Après la signature, les voies de recours se resserrent. Le référé contractuel vise des irrégularités graves, comme l'absence de publicité, et doit être exercé dans des délais stricts (31 jours ou, à défaut de publicité, six mois). Le recours en contestation de validité du contrat (dit « Tarn-et-Garonne »), ouvert dans un délai de deux mois à compter des mesures de publicité appropriées (ou, à défaut, dans un délai raisonnable d’un an), demeure le recours de droit commun, même si le juge privilégie le plus souvent la poursuite du contrat. Enfin, le recours dit « Transmanche » permet de solliciter la résiliation d’un contrat en cours d’exécution dans des hypothèses limitées, sous réserve d’un intérêt lésé suffisamment direct et certain.
Le Moniteur, « Remise en cause des marchés de travaux : quels recours et quels délais ? », 11 février 2026

JURISPRUDENCE

INTÉRÊT À AGIR

Contentieux : intérêt à agir des associations environnementales contre les contrats. Dans un récent arrêt, la Cour administrative d’appel (CAA) de Lyon précise les conditions dans lesquelles une association environnementale agréée peut contester un contrat administratif (en l’espèce, un bail emphytéotique administratif et une concession domaniale portant sur la réhabilitation d’un ensemble immobilier en bord de lac).
NewsJuridique - Pictogramme Justice (2)
Ainsi, la Cour rappelle qu’une association agréée dispose d’un intérêt à agir contre toute décision administrative, y compris contractuelle, dès lors que celle-ci présente un lien direct avec son objet statutaire et est susceptible de produire des effets dommageables pour l’environnement sur le territoire couvert par son agrément. Encore faut-il que l’association démontre concrètement que les intérêts qu’elle défend sont susceptibles d’être lésés par l’exécution du contrat.

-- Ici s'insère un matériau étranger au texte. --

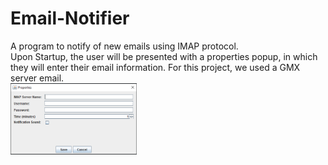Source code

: # Email-Notifier
A program to notify of new emails using IMAP protocol.  
Upon Startup, the user will be presented with a properties popup, in which they will enter their email information. For this project, we used a GMX server email.  
<img src="PropertiesPopup.PNG" width="40%"></img>
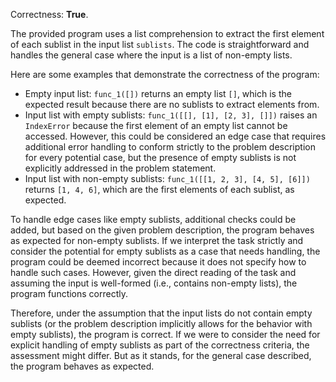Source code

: Correctness: **True**.

The provided program uses a list comprehension to extract the first element of each sublist in the input list `sublists`. The code is straightforward and handles the general case where the input is a list of non-empty lists.

Here are some examples that demonstrate the correctness of the program:
- Empty input list: `func_1([])` returns an empty list `[]`, which is the expected result because there are no sublists to extract elements from.
- Input list with empty sublists: `func_1([[], [1], [2, 3], []])` raises an `IndexError` because the first element of an empty list cannot be accessed. However, this could be considered an edge case that requires additional error handling to conform strictly to the problem description for every potential case, but the presence of empty sublists is not explicitly addressed in the problem statement.
- Input list with non-empty sublists: `func_1([[1, 2, 3], [4, 5], [6]])` returns `[1, 4, 6]`, which are the first elements of each sublist, as expected.

To handle edge cases like empty sublists, additional checks could be added, but based on the given problem description, the program behaves as expected for non-empty sublists. If we interpret the task strictly and consider the potential for empty sublists as a case that needs handling, the program could be deemed incorrect because it does not specify how to handle such cases. However, given the direct reading of the task and assuming the input is well-formed (i.e., contains non-empty lists), the program functions correctly. 

Therefore, under the assumption that the input lists do not contain empty sublists (or the problem description implicitly allows for the behavior with empty sublists), the program is correct. If we were to consider the need for explicit handling of empty sublists as part of the correctness criteria, the assessment might differ. But as it stands, for the general case described, the program behaves as expected.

En l’espèce, faute d’avoir établi la réalité des effets négatifs allégués sur l’environnement, la nature ou le patrimoine bâti, l’association n’a pas été reconnue recevable. Cette décision confirme et garantit l’ouverture du prétoire aux associations agréées en matière contractuelle, tout en maintenant une exigence probatoire rigoureuse.
CAA de Lyon, 4ème chambre, 6 novembre 2025, n° 24LY00656

JURISPRUDENCE

APPELS À PROJETS

Appel à projets : pas de droit à indemnisation en cas d’abandon du projet. Dans un récent arrêt, la Cour administrative d’appel (CAA) de Nantes juge que la sélection d’un candidat à l’issue d’un appel à projets ne crée aucun droit à la signature d’un contrat ni à indemnisation en cas d’abandon ultérieur de l’opération.
NewsJuridique - PictogrammeR justice
En l’espèce, une société, retenue pour un projet hôtelier sur le domaine privé d’une commune, réclamait près d’1 million d'euros au titre des frais engagés et d’un manque à gagner après l’abandon du projet.

La Cour rappelle que l’appel à projets constitue une simple modalité de sélection préalable, distincte d’une procédure de passation d’un contrat de la commande publique. En l’absence d’engagement contractuel ferme et au regard des clauses du cahier des charges réservant à la commune la faculté d’interrompre la procédure sans indemnisation, aucune faute ne peut être retenue.

L’abandon du projet, fondé sur un motif d’intérêt général (complexité juridique, risques contentieux, choix de renaturation du site), ne saurait donc engager la responsabilité de la collectivité locale.